Given Fifa’s refusal to publish Garcia’s full 430-page report following the dispute between the US attorney and German judge Hans-Joachim Eckert over the 42-page summary he produced last week, it remains unclear why they are facing action. Beckenbauer backed Australia in the 2022 vote and has already been censured by Fifa for failing to comply with Garcia’s investigation. Villar Llona was among a cabal of Fifa executive committee members who tried to block Garcia’s attempts to question them.

The Fifa president Sepp Blatter has previously admitted that a “bundle of votes” were traded between Qatar and the joint Spain-Portugal bid in contravention of the bidding rules. But both bids have denied there was any collusion and Spain’s bid was barely even mentioned in Eckert’s summary.

The Belgian D’Hooge admitted in 2011 that he accepted a “small painting” from an adviser to Russia’s 2018 bid, later describing it as a “poisonous gift” and pointing out that it was worth nothing.

His son also later took a job as a doctor in Qatar but D’Hooge said on Thursday that it had nothing to do with the bidding race and was a “purely a medical decision without any involvement of myself”. D’Hooghe also told the Daily Telegraph in a separate email: “I have given all the necessary correct answers and suppose my case is closed.”

Makudi has long been a controversial presence on the executive committee and has faced questions over a land deal linked to the construction of a new Thai FA headquarters. Thailand was also to be one of the countries to benefit from Qatar’s Aspire network of football academies and there have also been questions over a gas deal between Thailand and Qatar before the 2010 vote.

Makudi insisted on Thursday that he will cooperate fully with Garcia’s investigation because he “did not do anything wrong”. “Anything he would like to know I will tell him,” Makudi told worldfootballinsider.com.

“I am very clear in my conscience.”

The Thai tried unsuccessfully to sue the former FA chairman Lord Triesman over allegations, made under Parliamentary privilege, that he demanded the television rights to a mooted friendly with England in return for his vote.
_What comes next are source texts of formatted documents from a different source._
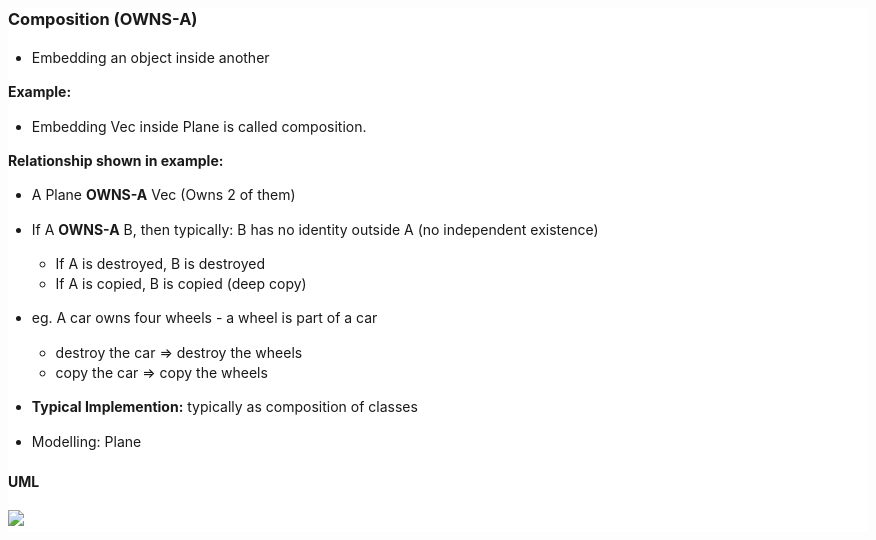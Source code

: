 ### Composition (OWNS-A)
- Embedding an object inside another

**Example:**
- Embedding Vec inside Plane is called composition.

**Relationship shown in example:** 
- A Plane **OWNS-A** Vec (Owns 2 of them)
- If A **OWNS-A** B, then typically: B has no identity outside A (no independent existence)
  - If A is destroyed, B is destroyed
  - If A is copied, B is copied (deep copy)
- eg. A car owns four wheels - a wheel is part of a car
  - destroy the car => destroy the wheels
  - copy the car => copy the wheels

- **Typical Implemention:** typically as composition of classes
- Modelling: Plane

#### UML
<img src="/Users/lauradang/Desktop/CS246/UMLs/composition.jpg">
The friendly was eventually cancelled by the FA following its 2018 bid humiliation in protest at the “broken promises” made by Fifa executive committee members.After Garcia and Eckert met last week in an effort to iron out their differences, they agreed that Garcia’s full report should be passed to Domenico Scala, the chair of Fifa’s audit committee, who would decide how much should be made available to the executive committee.

But given three members of that executive committee are now under investigation, it remains to be seen how much of the report can be shared - or whether they will have to excuse themselves while it is discussed.
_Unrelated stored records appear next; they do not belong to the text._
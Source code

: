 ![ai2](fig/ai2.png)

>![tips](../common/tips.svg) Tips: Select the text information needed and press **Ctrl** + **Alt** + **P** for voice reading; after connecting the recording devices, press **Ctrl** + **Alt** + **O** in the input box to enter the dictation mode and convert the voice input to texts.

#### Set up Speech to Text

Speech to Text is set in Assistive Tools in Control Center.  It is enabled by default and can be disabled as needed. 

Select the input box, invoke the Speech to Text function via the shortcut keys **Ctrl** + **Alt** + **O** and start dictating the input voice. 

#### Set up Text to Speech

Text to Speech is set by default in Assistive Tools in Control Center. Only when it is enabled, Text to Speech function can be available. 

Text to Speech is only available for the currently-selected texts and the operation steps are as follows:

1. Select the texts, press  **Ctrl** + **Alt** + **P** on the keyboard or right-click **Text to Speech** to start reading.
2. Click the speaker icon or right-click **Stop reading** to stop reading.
Earlier this month Eckert cleared Russia and Qatar to host the 2018 and 2022 World Cups saying rule breaches by the bidding countries were “of very limited scope”.

Garcia responded by notifying Fifa that he intended to lodge an appeal against the decision due to “numerous materially incomplete and erroneous representations of the facts”.

Mayne-Nicholls, whose technical report warned of the high risk of playing in Qatar in the summer, said on Thursday he was still deciding whether to stand against Blatter and would make his decision in the New Year.

The Chilean has been critical of the bidding process and the failure to take his report into account. He is being scrutinised over an alleged request for some of his family members to gain unpaid work experience at Qatar’s Aspire academy.

Several Fifa executive committee members, and a string of figures from outside the game, have called on Fifa to publish the Garcia report in full with appropriate redactions to protect whistleblowers.

An FBI probe into former Fifa executives is continuing, while the Serious Fraud Office is considering whether there is a case to be answered in Britain. Fifa has also passed a file to the Swiss Attorney General’s office.

The culture secretary, Sajid Javid, on Wednesday wrote to Blatter on behalf of the British government to urge him to accede to the FA’s demand that the report be published in full.

Conservative MP Damian Collins, who has described the Eckert report as a “whitewash”, told the House of Commons on Thursday that the “chaos” at Fifa surrounding the 2018 and 2022 World Cup bidding race showed it was not fit to govern the world game.